--- EXERCISE DETAILS ---
What number of lines in the entries below include the string "script"? Respond with that number alone.

--- DATA ---
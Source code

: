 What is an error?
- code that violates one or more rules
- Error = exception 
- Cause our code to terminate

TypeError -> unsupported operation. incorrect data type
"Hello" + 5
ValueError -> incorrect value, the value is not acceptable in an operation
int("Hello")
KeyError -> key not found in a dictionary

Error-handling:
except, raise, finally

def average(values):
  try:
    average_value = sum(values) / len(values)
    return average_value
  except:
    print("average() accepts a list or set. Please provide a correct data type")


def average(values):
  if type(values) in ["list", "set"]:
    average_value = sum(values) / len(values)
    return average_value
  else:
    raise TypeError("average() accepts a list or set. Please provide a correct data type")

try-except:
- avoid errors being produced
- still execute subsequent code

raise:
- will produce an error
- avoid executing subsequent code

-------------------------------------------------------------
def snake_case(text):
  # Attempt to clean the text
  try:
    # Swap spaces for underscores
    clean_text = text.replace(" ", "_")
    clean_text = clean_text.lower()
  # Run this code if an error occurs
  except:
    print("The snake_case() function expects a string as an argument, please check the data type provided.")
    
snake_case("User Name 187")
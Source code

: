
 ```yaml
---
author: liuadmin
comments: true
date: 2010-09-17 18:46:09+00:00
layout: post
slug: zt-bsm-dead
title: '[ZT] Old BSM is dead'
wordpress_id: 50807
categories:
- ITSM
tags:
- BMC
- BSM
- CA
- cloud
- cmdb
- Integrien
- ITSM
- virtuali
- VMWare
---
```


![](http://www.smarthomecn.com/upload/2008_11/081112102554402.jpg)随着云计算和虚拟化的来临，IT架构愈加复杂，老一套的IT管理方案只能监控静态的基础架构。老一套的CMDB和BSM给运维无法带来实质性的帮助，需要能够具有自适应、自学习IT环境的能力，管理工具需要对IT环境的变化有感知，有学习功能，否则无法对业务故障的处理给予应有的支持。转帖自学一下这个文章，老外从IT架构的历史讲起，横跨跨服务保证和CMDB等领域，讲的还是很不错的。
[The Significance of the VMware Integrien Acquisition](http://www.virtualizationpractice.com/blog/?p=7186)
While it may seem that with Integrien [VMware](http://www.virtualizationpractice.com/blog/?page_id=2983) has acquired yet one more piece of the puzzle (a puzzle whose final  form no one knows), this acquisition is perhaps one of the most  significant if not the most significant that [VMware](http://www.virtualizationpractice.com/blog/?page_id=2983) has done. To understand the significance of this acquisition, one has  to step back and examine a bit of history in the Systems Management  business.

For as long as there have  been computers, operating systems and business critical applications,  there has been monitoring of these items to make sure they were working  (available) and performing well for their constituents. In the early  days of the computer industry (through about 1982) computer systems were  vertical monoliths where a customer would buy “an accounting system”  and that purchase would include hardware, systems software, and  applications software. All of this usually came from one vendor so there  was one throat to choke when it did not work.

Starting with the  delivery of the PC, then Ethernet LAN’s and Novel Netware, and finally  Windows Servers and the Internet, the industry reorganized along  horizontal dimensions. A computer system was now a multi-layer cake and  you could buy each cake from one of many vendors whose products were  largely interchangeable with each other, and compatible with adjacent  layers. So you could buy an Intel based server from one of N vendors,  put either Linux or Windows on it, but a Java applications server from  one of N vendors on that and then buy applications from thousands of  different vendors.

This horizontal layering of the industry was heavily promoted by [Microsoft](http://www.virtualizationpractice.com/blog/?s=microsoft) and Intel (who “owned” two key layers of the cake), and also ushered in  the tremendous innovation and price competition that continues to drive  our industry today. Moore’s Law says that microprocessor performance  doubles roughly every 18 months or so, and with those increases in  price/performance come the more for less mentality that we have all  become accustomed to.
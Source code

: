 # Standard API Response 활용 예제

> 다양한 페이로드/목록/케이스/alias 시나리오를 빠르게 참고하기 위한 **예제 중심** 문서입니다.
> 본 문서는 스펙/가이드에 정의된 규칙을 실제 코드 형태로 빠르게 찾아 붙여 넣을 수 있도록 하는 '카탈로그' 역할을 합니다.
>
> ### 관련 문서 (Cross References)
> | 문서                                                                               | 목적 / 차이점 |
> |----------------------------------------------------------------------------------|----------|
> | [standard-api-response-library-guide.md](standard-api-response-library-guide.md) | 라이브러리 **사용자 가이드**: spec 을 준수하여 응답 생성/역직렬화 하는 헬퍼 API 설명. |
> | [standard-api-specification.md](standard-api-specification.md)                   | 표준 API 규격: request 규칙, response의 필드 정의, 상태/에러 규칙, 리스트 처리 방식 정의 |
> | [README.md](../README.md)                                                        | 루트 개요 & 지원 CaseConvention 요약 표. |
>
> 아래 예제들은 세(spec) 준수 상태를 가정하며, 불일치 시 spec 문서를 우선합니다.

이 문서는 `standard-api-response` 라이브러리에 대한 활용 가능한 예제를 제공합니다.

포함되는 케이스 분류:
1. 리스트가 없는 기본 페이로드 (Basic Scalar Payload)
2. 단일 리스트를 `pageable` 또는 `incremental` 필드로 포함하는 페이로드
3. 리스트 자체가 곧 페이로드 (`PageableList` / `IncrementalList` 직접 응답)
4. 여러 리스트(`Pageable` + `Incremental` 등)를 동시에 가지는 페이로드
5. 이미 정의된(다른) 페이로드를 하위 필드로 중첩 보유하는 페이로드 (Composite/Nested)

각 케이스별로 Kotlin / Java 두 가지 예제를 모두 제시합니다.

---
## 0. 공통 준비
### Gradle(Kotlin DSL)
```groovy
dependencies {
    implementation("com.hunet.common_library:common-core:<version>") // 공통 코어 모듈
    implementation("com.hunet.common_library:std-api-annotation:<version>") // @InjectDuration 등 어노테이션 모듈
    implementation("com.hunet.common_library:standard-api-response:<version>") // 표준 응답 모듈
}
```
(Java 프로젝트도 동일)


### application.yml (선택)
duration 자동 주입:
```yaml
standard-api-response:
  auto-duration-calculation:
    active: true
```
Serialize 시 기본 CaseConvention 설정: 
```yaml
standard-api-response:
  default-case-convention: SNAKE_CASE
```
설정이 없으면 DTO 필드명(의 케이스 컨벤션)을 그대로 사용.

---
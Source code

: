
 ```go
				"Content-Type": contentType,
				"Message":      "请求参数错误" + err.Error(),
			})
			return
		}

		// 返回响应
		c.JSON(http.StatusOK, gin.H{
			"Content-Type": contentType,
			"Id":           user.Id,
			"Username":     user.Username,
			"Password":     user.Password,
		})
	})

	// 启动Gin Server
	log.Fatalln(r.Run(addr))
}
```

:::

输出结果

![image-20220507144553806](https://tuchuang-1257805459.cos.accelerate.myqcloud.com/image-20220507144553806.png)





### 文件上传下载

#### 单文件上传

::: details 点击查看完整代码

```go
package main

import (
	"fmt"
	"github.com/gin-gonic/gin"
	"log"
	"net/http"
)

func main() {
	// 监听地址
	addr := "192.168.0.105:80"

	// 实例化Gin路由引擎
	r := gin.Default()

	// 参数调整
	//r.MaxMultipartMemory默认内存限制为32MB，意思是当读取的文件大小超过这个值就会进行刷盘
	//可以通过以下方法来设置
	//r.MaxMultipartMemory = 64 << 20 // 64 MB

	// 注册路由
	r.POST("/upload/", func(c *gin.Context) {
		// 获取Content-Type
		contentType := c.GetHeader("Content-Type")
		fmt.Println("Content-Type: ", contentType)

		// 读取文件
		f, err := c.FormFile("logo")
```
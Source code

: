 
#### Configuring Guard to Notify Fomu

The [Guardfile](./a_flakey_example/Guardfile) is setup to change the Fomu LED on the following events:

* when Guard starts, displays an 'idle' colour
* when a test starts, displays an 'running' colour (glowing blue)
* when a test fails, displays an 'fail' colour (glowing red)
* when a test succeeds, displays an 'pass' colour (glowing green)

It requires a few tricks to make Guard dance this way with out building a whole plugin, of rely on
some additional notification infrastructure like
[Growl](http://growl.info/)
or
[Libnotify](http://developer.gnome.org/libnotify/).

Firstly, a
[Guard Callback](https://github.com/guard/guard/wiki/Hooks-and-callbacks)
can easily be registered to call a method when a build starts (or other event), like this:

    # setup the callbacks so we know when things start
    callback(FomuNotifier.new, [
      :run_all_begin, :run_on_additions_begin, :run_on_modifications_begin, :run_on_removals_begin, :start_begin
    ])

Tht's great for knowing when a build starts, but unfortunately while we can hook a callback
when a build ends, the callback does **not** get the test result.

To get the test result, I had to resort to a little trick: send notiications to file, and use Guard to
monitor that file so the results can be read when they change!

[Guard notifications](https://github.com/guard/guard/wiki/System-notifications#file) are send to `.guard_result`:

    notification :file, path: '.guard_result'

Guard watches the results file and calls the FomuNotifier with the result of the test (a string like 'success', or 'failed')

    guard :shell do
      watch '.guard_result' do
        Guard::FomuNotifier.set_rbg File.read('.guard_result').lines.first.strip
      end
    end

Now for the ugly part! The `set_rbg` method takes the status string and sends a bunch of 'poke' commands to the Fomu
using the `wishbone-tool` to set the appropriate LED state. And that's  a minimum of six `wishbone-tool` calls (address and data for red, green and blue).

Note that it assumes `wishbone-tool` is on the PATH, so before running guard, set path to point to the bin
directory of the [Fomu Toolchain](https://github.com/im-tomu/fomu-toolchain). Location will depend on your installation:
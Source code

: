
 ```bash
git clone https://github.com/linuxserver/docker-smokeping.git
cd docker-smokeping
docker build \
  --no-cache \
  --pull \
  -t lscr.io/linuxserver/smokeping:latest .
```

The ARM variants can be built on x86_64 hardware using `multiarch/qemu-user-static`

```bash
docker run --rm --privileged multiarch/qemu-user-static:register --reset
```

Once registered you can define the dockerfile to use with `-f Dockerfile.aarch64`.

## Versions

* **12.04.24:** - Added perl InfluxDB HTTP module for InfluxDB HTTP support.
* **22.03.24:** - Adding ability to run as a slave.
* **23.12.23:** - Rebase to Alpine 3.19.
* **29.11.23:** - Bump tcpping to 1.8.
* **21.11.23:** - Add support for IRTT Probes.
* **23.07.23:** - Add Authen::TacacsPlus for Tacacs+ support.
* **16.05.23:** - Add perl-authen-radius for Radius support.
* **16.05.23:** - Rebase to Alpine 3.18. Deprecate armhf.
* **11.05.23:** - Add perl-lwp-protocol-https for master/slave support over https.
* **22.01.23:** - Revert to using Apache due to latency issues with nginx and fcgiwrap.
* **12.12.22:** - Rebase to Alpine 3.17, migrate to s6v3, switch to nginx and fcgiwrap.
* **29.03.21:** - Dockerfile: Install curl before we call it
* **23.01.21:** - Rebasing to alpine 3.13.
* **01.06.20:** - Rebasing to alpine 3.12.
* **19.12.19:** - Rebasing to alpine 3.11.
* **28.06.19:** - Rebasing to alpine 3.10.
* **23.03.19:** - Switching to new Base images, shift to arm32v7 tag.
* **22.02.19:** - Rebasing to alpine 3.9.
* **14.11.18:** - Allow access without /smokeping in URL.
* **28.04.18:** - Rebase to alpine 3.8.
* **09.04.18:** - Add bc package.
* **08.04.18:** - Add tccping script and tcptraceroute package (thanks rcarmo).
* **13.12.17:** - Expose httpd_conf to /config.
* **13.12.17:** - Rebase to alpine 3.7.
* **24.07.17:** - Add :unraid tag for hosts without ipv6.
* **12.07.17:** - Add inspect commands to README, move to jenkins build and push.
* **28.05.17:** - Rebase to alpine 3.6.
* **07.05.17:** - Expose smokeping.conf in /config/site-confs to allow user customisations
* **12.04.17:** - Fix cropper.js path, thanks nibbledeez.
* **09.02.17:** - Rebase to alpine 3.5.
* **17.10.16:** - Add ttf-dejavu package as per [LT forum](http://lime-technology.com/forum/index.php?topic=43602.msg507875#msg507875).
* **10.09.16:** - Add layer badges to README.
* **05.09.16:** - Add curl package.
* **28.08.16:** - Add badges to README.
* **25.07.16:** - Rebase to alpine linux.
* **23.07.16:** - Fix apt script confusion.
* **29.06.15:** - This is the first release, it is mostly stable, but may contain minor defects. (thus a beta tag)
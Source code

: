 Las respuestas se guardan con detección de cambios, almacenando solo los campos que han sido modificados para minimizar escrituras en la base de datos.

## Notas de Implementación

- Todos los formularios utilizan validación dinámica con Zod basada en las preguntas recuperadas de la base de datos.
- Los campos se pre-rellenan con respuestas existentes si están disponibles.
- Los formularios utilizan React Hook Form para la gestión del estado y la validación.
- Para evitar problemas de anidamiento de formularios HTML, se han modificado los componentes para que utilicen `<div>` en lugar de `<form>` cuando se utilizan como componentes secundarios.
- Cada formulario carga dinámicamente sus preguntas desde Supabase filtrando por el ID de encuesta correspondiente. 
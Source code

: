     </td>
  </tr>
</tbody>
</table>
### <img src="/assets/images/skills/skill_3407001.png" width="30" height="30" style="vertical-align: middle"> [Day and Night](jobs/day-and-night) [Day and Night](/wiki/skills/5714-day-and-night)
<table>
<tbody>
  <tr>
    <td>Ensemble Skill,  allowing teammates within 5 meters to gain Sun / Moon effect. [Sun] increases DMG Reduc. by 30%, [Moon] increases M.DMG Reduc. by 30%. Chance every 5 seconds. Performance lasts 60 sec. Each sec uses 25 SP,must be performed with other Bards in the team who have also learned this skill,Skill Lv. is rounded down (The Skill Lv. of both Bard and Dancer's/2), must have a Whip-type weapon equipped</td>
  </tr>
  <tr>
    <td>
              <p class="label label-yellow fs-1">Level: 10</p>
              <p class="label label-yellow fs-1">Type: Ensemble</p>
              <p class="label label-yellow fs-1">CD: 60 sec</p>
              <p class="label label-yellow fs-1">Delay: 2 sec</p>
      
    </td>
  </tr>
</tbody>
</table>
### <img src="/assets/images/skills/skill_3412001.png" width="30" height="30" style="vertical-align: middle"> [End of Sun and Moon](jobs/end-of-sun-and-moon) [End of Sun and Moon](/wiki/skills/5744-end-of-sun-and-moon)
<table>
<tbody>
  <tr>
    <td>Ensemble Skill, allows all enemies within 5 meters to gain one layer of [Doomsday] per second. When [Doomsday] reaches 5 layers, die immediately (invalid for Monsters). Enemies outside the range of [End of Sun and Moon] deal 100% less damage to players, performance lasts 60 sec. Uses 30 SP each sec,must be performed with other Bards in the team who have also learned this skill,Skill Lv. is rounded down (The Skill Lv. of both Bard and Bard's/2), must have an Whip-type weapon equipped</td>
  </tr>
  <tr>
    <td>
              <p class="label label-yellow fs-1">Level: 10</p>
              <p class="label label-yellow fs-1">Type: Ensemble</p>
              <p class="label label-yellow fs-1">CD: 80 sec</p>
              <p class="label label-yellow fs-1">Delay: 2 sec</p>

--- EXPECTED OUTPUT ---
2